É o caso do irmão da dona de casa Edilma Maria da Silva, 32 anos, que está internado há sete meses no Hospital Getúlio Vargas, no bairro do Cordeiro, Zona Oeste do Recife, apenas para fazer sessões de hemodiálise.

“Não tem necessidade de o meu irmão ficar aqui. Mas, segundo o Estado, não há vagas nas clínicas. Também não recebemos uma previsão de quando ele poderia sair do hospital. Da última vez que eu liguei, disseram que ele era o terceiro da fila no Getúlio Vargas, mas há pacientes de outros hospitais também nessa lista. Não tem como termos ideia. Vamos ao Ministério Público para tentar resolver a situação”, relata Edilma.
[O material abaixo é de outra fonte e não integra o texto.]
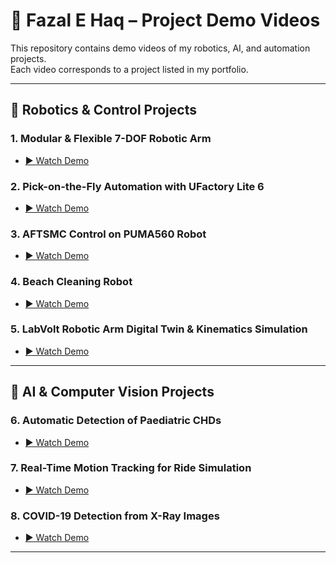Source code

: # 🎥 Fazal E Haq – Project Demo Videos

This repository contains demo videos of my robotics, AI, and automation projects.  
Each video corresponds to a project listed in my portfolio.

---

## 🤖 Robotics & Control Projects

### 1. Modular & Flexible 7-DOF Robotic Arm
- [▶ Watch Demo](7DOF_demo.mp4)

### 2. Pick-on-the-Fly Automation with UFactory Lite 6
- [▶ Watch Demo](pick_on_fly.mp4)

### 3. AFTSMC Control on PUMA560 Robot
- [▶ Watch Demo](aftsmc_puma560.mp4)

### 4. Beach Cleaning Robot
- [▶ Watch Demo](beach_cleaning.mp4)

### 5. LabVolt Robotic Arm Digital Twin & Kinematics Simulation
- [▶ Watch Demo](labvolt_demo.mp4)

---

## 🧠 AI & Computer Vision Projects

### 6. Automatic Detection of Paediatric CHDs
- [▶ Watch Demo](chd_detection.mp4)

### 7. Real-Time Motion Tracking for Ride Simulation
- [▶ Watch Demo](motion_tracking.mp4)

### 8. COVID-19 Detection from X-Ray Images
- [▶ Watch Demo](covid_detection.mp4)

---

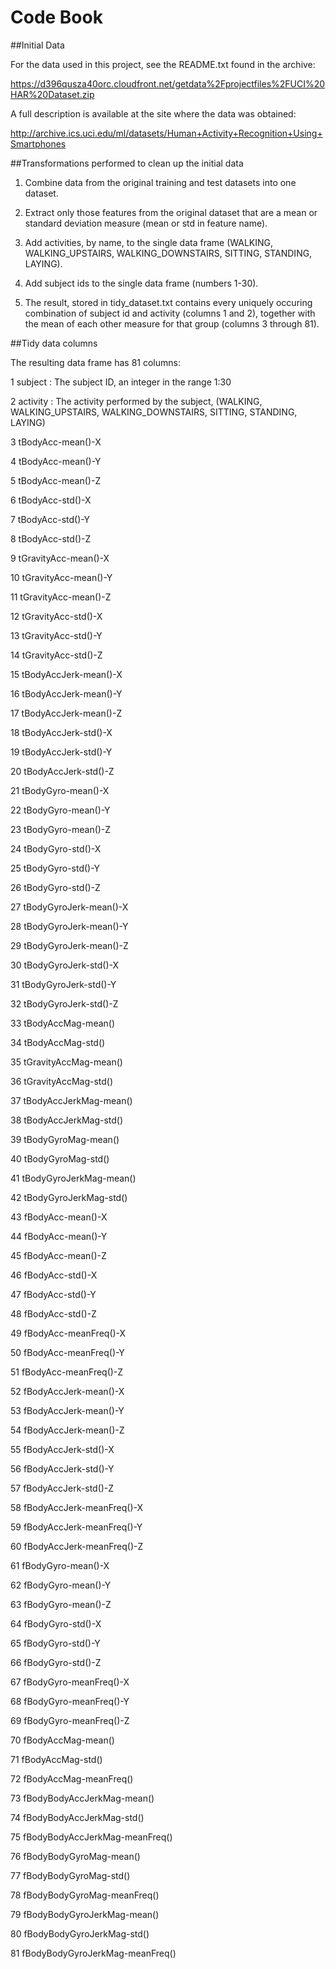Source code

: # Code Book

##Initial Data

For the data used in this project, see the README.txt found in the archive:

https://d396qusza40orc.cloudfront.net/getdata%2Fprojectfiles%2FUCI%20HAR%20Dataset.zip

A full description is available at the site where the data was obtained:

http://archive.ics.uci.edu/ml/datasets/Human+Activity+Recognition+Using+Smartphones

##Transformations performed to clean up the initial data

1) Combine data from the original training and test datasets into one dataset.

2) Extract only those features from the original dataset that are a mean or standard deviation measure (mean or std in feature name).

3) Add activities, by name, to the single data frame (WALKING, WALKING_UPSTAIRS, WALKING_DOWNSTAIRS, SITTING, STANDING, LAYING).

4) Add subject ids to the single data frame (numbers 1-30).

5) The result, stored in tidy_dataset.txt contains every uniquely occuring combination of subject id and activity (columns 1 and 2), together with the mean of each other measure for that group (columns 3 through 81).

##Tidy data columns

The resulting data frame has 81 columns:

1 subject : The subject ID, an integer in the range 1:30

2 activity : The activity performed by the subject, (WALKING, WALKING_UPSTAIRS, WALKING_DOWNSTAIRS, SITTING, STANDING, LAYING)

3 tBodyAcc-mean()-X

4 tBodyAcc-mean()-Y

5 tBodyAcc-mean()-Z

6 tBodyAcc-std()-X

7 tBodyAcc-std()-Y

8 tBodyAcc-std()-Z

9 tGravityAcc-mean()-X

10 tGravityAcc-mean()-Y

11 tGravityAcc-mean()-Z

12 tGravityAcc-std()-X

13 tGravityAcc-std()-Y

14 tGravityAcc-std()-Z

15 tBodyAccJerk-mean()-X

16 tBodyAccJerk-mean()-Y

17 tBodyAccJerk-mean()-Z

18 tBodyAccJerk-std()-X

19 tBodyAccJerk-std()-Y

20 tBodyAccJerk-std()-Z

21 tBodyGyro-mean()-X

22 tBodyGyro-mean()-Y

23 tBodyGyro-mean()-Z

24 tBodyGyro-std()-X

25 tBodyGyro-std()-Y

26 tBodyGyro-std()-Z

27 tBodyGyroJerk-mean()-X

28 tBodyGyroJerk-mean()-Y

29 tBodyGyroJerk-mean()-Z

30 tBodyGyroJerk-std()-X

31 tBodyGyroJerk-std()-Y

32 tBodyGyroJerk-std()-Z

33 tBodyAccMag-mean()

34 tBodyAccMag-std()

35 tGravityAccMag-mean()

36 tGravityAccMag-std()

37 tBodyAccJerkMag-mean()

38 tBodyAccJerkMag-std()

39 tBodyGyroMag-mean()

40 tBodyGyroMag-std()

41 tBodyGyroJerkMag-mean()

42 tBodyGyroJerkMag-std()

43 fBodyAcc-mean()-X

44 fBodyAcc-mean()-Y

45 fBodyAcc-mean()-Z

46 fBodyAcc-std()-X

47 fBodyAcc-std()-Y

48 fBodyAcc-std()-Z

49 fBodyAcc-meanFreq()-X

50 fBodyAcc-meanFreq()-Y

51 fBodyAcc-meanFreq()-Z

52 fBodyAccJerk-mean()-X

53 fBodyAccJerk-mean()-Y

54 fBodyAccJerk-mean()-Z

55 fBodyAccJerk-std()-X

56 fBodyAccJerk-std()-Y

57 fBodyAccJerk-std()-Z

58 fBodyAccJerk-meanFreq()-X

59 fBodyAccJerk-meanFreq()-Y

60 fBodyAccJerk-meanFreq()-Z

61 fBodyGyro-mean()-X

62 fBodyGyro-mean()-Y

63 fBodyGyro-mean()-Z

64 fBodyGyro-std()-X

65 fBodyGyro-std()-Y

66 fBodyGyro-std()-Z

67 fBodyGyro-meanFreq()-X

68 fBodyGyro-meanFreq()-Y

69 fBodyGyro-meanFreq()-Z

70 fBodyAccMag-mean()

71 fBodyAccMag-std()

72 fBodyAccMag-meanFreq()

73 fBodyBodyAccJerkMag-mean()

74 fBodyBodyAccJerkMag-std()

75 fBodyBodyAccJerkMag-meanFreq()

76 fBodyBodyGyroMag-mean()

77 fBodyBodyGyroMag-std()

78 fBodyBodyGyroMag-meanFreq()

79 fBodyBodyGyroJerkMag-mean()

80 fBodyBodyGyroJerkMag-std()

81 fBodyBodyGyroJerkMag-meanFreq()


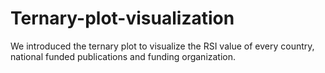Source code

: # Ternary-plot-visualization
We introduced the ternary plot to visualize the RSI value of every country, national funded publications and funding organization.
Terapia renal substitutiva
O secretário de Saúde do Estado, André Longo, diz estar preocupado com a situação e tenta ampliar o número de vagas para a terapia renal substitutiva. “Há uma retenção de pacientes, maior do que a que gostaríamos, devido à falta de vagas. Mas abrimos processo de ampliação e precisamos que haja conformidade documental. Existem aspectos burocráticos que precisam ser vencidos. Esta semana tivemos a notícia de um incremento de mais dez máquinas (para hemodiálise). Estamos em atuação para solucionar o problema”, diz.

De acordo com a SES, 5,7 mil pessoas estão cadastradas para diálise, em Pernambuco, nas clínicas conveniadas. Ainda segundo a secretaria, para ampliar a oferta do serviço, foi encaminhada proposta ao Ministério da Saúde para habilitar nova empresa, o que pode possibilitar aumento de mais de mais 120 vagas. “Para o Estado, não é interessante que esses pacientes permaneçam no hospital, pois retêm vagas. E do ponto de vista econômico, a terapia renal substitutiva ambulatorial (nas clínicas) acaba tendo custo menor do que a feita no hospital.”

A médica nefrologista Suzana Melo, proprietária de clínica conveniada ao SUS, destaca que os serviços de hemodiálise estão falidos. “É uma situação caótica. Há atrasos frequentes no repasse de, no mínimo, dois meses da alta complexidade (a própria diálise) e de até sete meses da média complexidade. Como podemos oferecer serviços aos pacientes renais?”, questiona. Ela complementa que, apesar de o Ministério da Saúde ter depositado repasses para a SES no dia 22 de novembro, a clínica ainda não recebeu o pagamento de outubro. “Clamamos pela sensibilidade dos gestores e dos órgãos de controle, a fim de evitar prejuízo a funcionários e à qualidade da assistência a quase cinco mil pacientes.”

O secretário assegura que não há atrasos no repasse. “O que existe é que algumas clínicas têm dificuldades documentais. Tão logo haja a regularidade, será feito o pagamento.”